Problem to solve:
For the entries below, the expected answer is the line with "2. 알고리즘의 이해", the line with "3. C/C++ 이 실행속도에선", and every line between them, exactly as written, and nothing more.
(Beginning of Supplied data)
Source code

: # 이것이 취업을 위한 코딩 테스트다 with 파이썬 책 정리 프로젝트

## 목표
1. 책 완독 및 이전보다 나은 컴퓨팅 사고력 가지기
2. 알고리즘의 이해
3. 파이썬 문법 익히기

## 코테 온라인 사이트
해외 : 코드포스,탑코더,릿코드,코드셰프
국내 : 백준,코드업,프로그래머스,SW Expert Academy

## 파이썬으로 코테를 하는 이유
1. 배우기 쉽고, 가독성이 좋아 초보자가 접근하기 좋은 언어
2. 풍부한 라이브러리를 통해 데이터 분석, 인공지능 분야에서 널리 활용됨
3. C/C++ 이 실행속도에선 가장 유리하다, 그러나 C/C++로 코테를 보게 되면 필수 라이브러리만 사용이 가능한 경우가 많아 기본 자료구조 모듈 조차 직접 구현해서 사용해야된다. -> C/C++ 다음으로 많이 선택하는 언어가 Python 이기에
(End of Supplied data)
(Beginning of Supplied data)
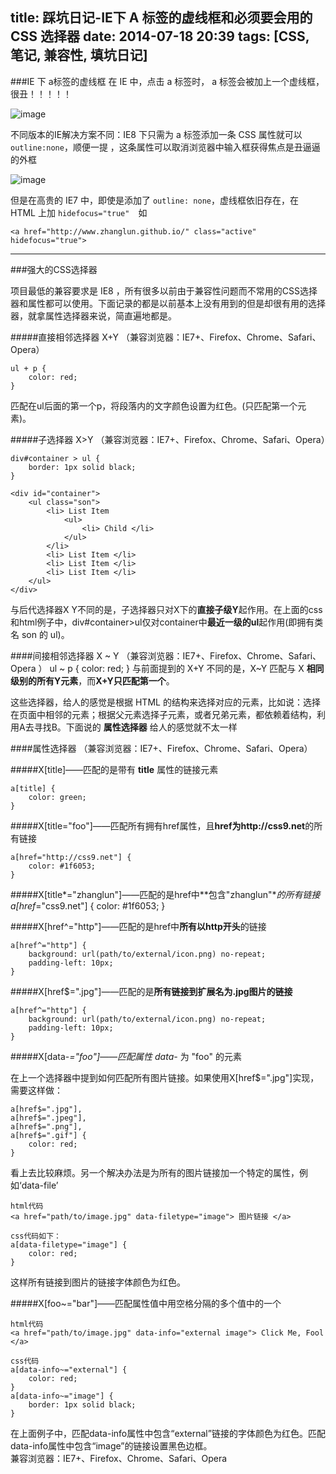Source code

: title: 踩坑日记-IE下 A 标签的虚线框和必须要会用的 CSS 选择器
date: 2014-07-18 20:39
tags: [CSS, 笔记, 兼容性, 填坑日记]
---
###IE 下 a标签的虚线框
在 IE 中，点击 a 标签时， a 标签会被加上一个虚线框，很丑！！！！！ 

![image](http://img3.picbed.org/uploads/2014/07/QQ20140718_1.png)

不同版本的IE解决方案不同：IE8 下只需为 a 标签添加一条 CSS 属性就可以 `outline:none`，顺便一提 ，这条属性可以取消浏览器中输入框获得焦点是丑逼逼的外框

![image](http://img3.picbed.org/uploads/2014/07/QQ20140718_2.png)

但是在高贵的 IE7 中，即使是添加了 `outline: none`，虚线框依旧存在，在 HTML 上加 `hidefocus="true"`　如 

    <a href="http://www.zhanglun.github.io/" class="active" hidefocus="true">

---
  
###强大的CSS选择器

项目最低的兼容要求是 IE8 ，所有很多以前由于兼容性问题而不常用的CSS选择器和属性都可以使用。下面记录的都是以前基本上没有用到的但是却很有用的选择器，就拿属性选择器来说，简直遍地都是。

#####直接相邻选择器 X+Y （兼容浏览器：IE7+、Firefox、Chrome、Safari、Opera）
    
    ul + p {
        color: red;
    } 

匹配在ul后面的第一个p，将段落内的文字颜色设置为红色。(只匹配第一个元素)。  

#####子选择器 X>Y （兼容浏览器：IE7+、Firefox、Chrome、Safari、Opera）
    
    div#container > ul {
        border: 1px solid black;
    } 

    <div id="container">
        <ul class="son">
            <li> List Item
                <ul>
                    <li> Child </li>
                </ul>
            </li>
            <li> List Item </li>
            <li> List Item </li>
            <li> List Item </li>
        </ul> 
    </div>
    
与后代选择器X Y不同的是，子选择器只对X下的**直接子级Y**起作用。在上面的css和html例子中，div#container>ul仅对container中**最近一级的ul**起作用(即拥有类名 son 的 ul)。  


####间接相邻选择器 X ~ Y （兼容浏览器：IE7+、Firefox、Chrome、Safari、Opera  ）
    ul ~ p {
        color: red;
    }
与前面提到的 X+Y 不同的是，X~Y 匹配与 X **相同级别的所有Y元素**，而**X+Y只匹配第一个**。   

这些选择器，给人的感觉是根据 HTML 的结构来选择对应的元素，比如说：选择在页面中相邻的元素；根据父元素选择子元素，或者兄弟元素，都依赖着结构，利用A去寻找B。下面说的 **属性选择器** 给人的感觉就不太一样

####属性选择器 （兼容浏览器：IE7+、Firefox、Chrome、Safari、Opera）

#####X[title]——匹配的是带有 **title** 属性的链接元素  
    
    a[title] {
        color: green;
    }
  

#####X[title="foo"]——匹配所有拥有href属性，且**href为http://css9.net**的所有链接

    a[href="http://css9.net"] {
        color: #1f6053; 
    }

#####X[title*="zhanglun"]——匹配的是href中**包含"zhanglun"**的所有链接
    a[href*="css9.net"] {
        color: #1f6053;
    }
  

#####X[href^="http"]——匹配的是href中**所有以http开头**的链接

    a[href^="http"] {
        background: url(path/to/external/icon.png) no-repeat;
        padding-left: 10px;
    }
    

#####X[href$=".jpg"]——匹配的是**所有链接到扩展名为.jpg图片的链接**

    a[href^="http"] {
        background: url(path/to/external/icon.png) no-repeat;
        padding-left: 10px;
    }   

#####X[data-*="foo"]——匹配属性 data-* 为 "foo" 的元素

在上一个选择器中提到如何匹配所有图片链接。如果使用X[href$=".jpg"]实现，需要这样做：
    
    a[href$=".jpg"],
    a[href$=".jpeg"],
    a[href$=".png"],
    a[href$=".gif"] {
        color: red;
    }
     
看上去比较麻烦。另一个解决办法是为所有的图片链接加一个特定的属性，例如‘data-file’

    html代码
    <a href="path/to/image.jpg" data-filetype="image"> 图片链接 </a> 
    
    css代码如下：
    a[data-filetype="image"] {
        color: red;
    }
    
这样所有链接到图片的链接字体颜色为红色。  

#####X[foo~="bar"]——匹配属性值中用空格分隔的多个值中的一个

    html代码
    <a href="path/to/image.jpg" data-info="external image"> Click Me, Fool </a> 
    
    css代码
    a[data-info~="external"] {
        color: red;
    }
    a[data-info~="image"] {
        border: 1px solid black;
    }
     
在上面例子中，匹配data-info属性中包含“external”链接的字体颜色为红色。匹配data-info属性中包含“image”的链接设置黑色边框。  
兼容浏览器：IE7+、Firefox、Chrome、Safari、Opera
(End of Supplied data)
(Beginning of Supplied data)
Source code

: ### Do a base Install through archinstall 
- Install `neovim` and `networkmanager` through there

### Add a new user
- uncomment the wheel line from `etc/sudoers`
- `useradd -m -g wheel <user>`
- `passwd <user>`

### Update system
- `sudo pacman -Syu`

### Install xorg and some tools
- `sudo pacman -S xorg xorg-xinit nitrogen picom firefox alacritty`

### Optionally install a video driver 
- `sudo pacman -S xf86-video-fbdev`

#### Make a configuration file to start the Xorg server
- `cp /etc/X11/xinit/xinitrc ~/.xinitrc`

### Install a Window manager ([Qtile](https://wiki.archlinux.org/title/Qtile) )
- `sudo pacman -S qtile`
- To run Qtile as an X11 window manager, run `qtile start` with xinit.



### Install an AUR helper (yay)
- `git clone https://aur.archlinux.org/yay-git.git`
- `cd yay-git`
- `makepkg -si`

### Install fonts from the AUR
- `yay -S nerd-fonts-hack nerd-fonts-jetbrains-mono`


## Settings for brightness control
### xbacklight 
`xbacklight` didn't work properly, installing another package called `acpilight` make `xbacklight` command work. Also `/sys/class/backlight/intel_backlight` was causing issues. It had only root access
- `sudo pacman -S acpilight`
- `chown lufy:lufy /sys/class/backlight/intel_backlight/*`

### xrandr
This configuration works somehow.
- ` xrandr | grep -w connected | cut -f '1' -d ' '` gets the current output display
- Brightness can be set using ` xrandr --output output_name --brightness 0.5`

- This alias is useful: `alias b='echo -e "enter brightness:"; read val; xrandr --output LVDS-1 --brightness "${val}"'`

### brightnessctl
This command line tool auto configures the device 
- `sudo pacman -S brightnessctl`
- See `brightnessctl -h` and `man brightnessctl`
(End of Supplied data)
Result for this exercise:
2. 알고리즘의 이해
3. 파이썬 문법 익히기

## 코테 온라인 사이트
해외 : 코드포스,탑코더,릿코드,코드셰프
국내 : 백준,코드업,프로그래머스,SW Expert Academy

## 파이썬으로 코테를 하는 이유
1. 배우기 쉽고, 가독성이 좋아 초보자가 접근하기 좋은 언어
2. 풍부한 라이브러리를 통해 데이터 분석, 인공지능 분야에서 널리 활용됨
3. C/C++ 이 실행속도에선 가장 유리하다, 그러나 C/C++로 코테를 보게 되면 필수 라이브러리만 사용이 가능한 경우가 많아 기본 자료구조 모듈 조차 직접 구현해서 사용해야된다. -> C/C++ 다음으로 많이 선택하는 언어가 Python 이기에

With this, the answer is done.